(Dataset entries)

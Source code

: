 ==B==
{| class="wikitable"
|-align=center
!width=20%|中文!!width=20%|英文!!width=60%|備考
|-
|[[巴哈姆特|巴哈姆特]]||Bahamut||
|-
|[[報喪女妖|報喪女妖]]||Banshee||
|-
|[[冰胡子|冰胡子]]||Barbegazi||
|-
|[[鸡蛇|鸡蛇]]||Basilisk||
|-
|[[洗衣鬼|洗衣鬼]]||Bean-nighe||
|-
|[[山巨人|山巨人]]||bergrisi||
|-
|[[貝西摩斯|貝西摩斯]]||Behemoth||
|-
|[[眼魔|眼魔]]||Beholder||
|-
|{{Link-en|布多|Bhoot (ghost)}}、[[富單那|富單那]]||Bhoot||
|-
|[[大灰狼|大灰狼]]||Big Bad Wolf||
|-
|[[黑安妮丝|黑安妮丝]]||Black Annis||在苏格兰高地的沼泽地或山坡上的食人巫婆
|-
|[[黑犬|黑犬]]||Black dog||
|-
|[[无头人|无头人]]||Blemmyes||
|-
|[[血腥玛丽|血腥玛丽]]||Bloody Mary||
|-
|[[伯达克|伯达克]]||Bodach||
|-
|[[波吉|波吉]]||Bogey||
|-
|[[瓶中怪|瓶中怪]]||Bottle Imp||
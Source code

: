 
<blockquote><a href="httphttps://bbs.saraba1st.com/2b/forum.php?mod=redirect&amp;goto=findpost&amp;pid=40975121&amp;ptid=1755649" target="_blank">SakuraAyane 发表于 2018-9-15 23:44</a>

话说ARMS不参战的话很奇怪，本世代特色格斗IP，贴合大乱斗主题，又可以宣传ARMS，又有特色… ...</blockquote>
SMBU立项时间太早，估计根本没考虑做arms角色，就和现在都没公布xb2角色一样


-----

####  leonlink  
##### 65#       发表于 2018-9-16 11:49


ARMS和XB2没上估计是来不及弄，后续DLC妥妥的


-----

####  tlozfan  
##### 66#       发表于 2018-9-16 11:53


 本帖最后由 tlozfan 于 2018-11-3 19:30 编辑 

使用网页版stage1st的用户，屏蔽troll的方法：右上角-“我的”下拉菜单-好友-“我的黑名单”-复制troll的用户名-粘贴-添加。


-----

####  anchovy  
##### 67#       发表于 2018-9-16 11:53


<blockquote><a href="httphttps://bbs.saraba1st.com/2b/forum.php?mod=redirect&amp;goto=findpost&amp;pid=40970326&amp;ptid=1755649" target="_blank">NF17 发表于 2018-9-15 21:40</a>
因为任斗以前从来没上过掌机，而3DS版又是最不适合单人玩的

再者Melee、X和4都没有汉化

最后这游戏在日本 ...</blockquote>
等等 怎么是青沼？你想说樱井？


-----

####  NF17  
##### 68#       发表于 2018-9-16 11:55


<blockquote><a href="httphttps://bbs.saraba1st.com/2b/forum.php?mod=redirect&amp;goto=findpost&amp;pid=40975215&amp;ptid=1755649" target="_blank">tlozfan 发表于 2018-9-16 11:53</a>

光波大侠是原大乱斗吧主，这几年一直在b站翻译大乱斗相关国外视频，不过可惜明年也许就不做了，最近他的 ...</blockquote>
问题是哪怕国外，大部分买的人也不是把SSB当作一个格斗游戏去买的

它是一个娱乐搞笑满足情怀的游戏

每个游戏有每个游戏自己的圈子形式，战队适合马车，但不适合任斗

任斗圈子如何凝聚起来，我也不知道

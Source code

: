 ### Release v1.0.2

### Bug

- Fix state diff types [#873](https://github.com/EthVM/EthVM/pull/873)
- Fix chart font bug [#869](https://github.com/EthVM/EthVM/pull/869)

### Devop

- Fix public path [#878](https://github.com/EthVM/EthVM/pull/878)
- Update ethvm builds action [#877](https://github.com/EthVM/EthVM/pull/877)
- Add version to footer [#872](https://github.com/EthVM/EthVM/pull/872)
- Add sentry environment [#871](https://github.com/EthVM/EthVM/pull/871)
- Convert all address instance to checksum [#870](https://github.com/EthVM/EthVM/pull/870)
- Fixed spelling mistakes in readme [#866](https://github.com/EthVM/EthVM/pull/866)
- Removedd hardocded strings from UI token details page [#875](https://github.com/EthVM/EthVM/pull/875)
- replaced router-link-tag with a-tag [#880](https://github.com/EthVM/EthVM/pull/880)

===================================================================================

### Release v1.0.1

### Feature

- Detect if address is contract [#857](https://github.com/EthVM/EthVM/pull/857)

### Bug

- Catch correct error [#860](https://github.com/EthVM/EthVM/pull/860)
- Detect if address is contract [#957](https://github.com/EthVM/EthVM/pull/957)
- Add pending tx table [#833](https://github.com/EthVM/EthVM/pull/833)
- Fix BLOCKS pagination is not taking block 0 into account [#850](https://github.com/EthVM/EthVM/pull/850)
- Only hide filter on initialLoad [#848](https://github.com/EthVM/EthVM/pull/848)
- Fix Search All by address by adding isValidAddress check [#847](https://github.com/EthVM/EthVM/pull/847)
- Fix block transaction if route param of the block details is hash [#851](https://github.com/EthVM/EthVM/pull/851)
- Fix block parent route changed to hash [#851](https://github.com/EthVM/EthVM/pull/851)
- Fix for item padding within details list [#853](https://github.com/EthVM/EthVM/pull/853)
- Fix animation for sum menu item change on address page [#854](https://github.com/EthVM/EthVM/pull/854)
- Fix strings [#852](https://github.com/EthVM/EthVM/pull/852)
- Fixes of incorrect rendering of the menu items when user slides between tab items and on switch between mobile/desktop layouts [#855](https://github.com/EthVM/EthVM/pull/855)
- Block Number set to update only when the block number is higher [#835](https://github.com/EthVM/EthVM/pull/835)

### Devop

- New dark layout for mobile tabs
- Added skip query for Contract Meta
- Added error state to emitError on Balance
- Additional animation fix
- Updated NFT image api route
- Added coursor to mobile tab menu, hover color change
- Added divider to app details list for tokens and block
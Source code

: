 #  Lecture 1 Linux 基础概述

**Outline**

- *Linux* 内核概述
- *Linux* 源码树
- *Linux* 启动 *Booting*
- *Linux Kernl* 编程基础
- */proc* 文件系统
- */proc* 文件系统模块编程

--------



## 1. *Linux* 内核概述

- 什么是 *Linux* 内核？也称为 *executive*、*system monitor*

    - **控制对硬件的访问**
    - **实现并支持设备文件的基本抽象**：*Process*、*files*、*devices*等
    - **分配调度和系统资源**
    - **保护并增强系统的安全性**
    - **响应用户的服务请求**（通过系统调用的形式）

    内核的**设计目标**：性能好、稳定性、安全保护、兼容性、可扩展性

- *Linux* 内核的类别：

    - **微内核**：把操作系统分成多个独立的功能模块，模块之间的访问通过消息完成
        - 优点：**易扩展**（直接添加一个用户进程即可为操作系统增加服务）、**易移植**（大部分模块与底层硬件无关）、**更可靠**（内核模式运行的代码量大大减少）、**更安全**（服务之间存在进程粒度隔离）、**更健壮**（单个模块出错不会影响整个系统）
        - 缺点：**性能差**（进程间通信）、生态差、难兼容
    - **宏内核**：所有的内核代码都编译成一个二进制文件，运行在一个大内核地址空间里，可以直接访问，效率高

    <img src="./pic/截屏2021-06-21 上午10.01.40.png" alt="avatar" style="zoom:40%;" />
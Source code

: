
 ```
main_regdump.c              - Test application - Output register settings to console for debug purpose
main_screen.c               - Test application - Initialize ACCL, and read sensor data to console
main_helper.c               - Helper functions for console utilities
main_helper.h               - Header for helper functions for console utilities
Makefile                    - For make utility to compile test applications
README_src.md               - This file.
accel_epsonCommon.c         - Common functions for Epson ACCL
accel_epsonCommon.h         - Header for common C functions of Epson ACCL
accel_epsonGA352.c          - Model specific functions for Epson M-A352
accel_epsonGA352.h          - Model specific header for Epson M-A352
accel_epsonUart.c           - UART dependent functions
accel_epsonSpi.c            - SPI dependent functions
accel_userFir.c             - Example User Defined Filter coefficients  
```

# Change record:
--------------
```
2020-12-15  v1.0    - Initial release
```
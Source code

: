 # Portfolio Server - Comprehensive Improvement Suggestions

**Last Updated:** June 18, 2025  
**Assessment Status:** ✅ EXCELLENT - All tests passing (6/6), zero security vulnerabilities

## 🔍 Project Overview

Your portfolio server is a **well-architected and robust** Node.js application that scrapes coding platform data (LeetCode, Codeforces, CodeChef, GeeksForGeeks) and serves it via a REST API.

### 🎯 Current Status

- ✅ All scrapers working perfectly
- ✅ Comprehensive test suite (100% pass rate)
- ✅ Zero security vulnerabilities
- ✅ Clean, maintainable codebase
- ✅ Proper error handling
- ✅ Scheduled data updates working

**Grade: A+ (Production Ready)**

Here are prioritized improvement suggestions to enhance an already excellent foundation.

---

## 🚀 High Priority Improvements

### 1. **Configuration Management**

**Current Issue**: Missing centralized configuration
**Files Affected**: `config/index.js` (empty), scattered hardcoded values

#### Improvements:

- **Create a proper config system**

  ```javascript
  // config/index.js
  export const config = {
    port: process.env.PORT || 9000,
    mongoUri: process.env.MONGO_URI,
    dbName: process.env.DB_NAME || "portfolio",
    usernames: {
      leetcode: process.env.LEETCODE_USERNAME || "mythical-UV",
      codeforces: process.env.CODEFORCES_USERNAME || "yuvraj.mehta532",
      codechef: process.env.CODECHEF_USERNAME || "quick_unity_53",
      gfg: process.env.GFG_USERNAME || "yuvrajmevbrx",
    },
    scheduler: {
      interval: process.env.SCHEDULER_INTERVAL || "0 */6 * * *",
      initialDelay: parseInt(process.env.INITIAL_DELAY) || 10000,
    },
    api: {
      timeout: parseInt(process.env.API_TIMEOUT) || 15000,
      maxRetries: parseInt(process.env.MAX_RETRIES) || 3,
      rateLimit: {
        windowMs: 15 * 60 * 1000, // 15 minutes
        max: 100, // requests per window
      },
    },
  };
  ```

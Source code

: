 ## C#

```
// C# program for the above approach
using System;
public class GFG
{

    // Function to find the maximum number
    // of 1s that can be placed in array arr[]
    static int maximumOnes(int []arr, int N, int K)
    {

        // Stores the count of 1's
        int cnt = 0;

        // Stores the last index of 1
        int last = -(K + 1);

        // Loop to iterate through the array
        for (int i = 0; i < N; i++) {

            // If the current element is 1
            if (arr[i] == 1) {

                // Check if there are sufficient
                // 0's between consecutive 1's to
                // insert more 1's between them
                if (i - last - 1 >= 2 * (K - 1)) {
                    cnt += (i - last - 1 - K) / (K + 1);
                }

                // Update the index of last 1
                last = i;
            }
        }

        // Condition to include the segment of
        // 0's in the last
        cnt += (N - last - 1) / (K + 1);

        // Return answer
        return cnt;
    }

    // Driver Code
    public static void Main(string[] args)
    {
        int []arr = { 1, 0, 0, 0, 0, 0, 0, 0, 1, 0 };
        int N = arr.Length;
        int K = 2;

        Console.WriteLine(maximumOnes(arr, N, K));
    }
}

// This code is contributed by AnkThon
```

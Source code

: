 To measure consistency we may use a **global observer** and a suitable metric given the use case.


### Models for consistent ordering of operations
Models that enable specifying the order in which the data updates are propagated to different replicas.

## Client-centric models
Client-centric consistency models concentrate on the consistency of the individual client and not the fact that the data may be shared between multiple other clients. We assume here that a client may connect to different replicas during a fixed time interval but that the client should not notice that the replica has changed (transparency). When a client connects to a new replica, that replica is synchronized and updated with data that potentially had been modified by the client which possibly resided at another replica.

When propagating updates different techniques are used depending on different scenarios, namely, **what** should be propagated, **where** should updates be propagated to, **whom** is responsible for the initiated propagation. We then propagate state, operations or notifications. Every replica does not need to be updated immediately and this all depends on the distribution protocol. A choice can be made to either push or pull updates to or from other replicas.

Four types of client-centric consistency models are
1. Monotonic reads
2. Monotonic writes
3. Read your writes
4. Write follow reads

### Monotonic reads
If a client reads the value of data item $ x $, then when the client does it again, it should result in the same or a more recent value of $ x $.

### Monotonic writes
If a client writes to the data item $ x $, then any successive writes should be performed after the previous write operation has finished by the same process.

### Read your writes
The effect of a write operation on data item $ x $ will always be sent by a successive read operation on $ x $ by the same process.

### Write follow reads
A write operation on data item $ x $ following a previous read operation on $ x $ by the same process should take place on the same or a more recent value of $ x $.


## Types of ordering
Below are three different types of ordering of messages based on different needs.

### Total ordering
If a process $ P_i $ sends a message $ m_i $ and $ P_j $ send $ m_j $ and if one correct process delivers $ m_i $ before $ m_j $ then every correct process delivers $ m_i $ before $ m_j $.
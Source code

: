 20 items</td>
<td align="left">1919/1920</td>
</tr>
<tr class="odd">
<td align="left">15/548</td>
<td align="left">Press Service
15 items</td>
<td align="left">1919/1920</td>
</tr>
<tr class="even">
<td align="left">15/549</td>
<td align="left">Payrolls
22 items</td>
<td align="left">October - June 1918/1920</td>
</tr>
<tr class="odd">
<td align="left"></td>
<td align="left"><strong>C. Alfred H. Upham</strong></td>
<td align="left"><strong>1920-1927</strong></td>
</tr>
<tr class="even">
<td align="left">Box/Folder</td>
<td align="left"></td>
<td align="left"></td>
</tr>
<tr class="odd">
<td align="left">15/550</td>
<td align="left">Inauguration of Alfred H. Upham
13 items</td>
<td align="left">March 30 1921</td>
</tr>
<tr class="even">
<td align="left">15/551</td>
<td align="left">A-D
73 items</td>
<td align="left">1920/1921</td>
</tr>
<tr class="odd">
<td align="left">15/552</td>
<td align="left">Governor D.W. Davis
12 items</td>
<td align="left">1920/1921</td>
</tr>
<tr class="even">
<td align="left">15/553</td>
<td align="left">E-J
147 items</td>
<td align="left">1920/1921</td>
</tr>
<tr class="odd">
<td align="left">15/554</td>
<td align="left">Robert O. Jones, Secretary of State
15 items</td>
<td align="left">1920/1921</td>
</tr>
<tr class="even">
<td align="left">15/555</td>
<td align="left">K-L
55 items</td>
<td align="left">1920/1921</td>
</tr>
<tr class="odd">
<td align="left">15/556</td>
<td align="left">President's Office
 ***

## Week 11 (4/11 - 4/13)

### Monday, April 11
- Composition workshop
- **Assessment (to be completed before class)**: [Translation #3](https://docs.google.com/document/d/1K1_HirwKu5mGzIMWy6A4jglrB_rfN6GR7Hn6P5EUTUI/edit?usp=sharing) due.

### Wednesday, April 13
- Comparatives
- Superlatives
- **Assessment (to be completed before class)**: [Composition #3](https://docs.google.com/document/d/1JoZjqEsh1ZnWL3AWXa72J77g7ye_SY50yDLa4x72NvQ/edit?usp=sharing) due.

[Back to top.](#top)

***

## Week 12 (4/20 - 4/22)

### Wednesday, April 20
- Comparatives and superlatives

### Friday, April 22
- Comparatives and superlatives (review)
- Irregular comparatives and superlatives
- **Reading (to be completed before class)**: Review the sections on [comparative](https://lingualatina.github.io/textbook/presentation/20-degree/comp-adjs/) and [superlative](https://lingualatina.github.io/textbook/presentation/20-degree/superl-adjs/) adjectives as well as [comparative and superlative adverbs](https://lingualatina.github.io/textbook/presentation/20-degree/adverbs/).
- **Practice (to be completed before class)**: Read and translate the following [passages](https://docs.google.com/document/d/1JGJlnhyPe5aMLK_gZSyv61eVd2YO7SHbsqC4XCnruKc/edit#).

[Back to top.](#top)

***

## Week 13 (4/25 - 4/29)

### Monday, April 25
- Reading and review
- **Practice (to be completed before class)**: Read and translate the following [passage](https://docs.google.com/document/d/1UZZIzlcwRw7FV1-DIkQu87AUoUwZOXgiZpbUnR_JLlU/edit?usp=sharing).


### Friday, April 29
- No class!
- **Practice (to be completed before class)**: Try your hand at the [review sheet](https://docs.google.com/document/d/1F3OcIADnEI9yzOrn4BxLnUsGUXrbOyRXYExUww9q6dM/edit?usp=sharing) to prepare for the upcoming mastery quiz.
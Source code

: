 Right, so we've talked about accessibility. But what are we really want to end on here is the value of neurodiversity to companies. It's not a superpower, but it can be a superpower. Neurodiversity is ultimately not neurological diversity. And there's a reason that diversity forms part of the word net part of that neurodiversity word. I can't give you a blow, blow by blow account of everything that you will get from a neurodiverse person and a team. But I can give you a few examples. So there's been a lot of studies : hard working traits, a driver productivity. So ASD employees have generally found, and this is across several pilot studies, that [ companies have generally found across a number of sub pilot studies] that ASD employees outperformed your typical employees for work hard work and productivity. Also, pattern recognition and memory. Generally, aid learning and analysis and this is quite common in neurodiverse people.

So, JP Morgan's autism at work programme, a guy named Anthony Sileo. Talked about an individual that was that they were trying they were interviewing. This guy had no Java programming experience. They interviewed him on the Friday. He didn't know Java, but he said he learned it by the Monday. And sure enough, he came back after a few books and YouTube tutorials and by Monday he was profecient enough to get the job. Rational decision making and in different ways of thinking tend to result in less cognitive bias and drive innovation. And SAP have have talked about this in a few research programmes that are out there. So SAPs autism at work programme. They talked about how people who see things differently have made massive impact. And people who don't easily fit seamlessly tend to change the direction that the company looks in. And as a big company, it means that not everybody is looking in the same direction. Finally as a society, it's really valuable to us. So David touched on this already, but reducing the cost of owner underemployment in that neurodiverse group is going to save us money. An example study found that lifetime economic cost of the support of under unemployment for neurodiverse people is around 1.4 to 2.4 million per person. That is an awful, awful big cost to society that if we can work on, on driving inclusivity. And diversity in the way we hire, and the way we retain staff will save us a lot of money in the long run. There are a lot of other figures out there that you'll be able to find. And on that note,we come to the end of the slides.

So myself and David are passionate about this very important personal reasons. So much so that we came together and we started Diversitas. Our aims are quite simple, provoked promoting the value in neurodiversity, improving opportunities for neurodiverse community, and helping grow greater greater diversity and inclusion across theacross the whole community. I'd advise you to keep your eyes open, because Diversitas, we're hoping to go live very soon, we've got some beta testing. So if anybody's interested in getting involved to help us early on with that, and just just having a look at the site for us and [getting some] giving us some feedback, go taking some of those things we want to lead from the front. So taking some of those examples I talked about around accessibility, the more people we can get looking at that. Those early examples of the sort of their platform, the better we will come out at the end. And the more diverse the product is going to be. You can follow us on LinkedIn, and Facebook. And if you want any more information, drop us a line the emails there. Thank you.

* About this task *
Your task for the entries above: copy exactly the span starting with the line with "22 items</td>" and going on through the line with "73 items</td>", both lines included, and nothing else.

* Answer section *
22 items</td>
<td align="left">October - June 1918/1920</td>
</tr>
<tr class="odd">
<td align="left"></td>
<td align="left"><strong>C. Alfred H. Upham</strong></td>
<td align="left"><strong>1920-1927</strong></td>
</tr>
<tr class="even">
<td align="left">Box/Folder</td>
<td align="left"></td>
<td align="left"></td>
</tr>
<tr class="odd">
<td align="left">15/550</td>
<td align="left">Inauguration of Alfred H. Upham
13 items</td>
<td align="left">March 30 1921</td>
</tr>
<tr class="even">
<td align="left">15/551</td>
<td align="left">A-D
73 items</td>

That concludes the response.